Validation of a major and clinically relevant non-major bleeding
phenotyping algorithm on electronic health records
Abstract
Background: Bleeding is an important health outcome of interest
in epidemiological studies. We aimed to develop and validate rule-based
algorithms to identify major bleeding and all bleeding within real-world
electronic healthcare data. Methods: We took a random sample
(n=1630) of patient admissions to Singapore public hospitals in 2019 and
2020, stratifying by hospital and year of admission. We adopted the
International Society on Thrombosis and Haemostasis definition for major
bleeding. Presence of major bleeding and all bleeding was ascertained by
two annotators through chart review. A total of 630 and 1,000 records
were used for algorithm development and validation, respectively. We
formulated two algorithms: sensitivity- and positive predictive value
(PPV)-optimized algorithms. A combination of hemoglobin test patterns
and diagnosis codes were used in the final algorithms. Results:
During validation, diagnosis codes alone yielded low sensitivities for
major bleeding (0.14) and all bleeding (0.24), although specificities
and PPV were high (>0.97). For major bleeding, the
sensitivity-optimized algorithm had much higher sensitivity and negative
predictive values (NPV) (sensitivity=0.94, NPV=1.00), however false
positive rates were also relatively high (specificity=0.90, PPV=0.34).

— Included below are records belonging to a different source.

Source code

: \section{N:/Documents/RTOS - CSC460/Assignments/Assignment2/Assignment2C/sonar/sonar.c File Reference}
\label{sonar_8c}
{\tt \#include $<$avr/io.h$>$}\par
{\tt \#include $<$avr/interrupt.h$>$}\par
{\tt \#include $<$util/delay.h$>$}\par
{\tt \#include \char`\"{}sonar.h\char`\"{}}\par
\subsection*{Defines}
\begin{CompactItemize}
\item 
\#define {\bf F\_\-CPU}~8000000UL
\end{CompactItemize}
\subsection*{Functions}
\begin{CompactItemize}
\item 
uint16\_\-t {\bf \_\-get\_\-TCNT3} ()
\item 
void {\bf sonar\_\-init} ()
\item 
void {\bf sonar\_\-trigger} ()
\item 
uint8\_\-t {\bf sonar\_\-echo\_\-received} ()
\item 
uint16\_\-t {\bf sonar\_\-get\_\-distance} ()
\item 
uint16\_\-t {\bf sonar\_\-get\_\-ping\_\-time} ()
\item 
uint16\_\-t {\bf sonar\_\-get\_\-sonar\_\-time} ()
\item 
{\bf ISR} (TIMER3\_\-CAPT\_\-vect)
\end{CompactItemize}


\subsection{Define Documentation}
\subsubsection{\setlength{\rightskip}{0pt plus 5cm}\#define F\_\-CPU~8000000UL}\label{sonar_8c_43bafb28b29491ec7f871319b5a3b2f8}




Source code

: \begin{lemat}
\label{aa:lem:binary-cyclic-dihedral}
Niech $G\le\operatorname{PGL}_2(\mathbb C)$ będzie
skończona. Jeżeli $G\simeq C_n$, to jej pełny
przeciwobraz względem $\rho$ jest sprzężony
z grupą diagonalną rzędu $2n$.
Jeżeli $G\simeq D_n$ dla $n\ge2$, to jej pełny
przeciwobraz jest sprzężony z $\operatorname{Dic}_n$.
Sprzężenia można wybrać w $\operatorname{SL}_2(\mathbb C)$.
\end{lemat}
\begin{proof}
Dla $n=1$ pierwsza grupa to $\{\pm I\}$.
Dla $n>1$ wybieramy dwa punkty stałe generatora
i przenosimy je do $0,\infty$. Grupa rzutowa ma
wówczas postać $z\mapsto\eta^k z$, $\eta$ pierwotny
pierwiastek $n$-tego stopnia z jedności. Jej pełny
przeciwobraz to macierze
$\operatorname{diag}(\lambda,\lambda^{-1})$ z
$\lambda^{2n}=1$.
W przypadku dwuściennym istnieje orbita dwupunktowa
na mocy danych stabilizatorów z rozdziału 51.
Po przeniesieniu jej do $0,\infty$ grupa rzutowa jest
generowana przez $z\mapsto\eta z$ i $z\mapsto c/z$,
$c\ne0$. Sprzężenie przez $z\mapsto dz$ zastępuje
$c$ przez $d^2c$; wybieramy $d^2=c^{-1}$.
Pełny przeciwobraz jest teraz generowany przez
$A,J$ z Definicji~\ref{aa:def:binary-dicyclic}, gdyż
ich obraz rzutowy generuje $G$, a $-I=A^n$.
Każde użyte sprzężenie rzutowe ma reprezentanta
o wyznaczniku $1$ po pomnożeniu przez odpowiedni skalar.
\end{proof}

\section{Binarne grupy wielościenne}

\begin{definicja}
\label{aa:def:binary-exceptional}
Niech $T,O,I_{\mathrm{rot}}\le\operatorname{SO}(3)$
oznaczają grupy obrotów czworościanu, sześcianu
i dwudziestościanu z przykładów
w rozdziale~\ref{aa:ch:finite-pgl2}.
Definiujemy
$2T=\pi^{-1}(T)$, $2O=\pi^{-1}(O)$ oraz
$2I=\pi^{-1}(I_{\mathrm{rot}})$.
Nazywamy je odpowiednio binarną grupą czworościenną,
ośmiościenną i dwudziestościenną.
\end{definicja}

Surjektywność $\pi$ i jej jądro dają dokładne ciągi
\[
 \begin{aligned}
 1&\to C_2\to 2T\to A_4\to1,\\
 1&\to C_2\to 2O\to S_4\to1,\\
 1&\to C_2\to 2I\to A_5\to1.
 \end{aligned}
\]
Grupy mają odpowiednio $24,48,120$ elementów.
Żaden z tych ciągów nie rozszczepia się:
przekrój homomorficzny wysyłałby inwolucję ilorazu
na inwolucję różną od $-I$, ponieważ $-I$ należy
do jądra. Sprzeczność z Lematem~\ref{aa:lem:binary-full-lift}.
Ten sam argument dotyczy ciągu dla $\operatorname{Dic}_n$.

PPV-optimized algorithm had improved specificity and PPV
(specificity=0.96, PPV=0.52), with little reduction in sensitivity and
NPV (sensitivity=0.88, NPV=0.99). For all bleeding events, our
algorithms had less optimal performances, with lower sensitivities (0.53
to 0.61). Conclusions: The use of diagnosis codes alone misses
many genuine major bleeding events. We have developed major bleeding
algorithms with high sensitivities which can be used in conjunction with
chart reviews to ascertain events within populations of interest.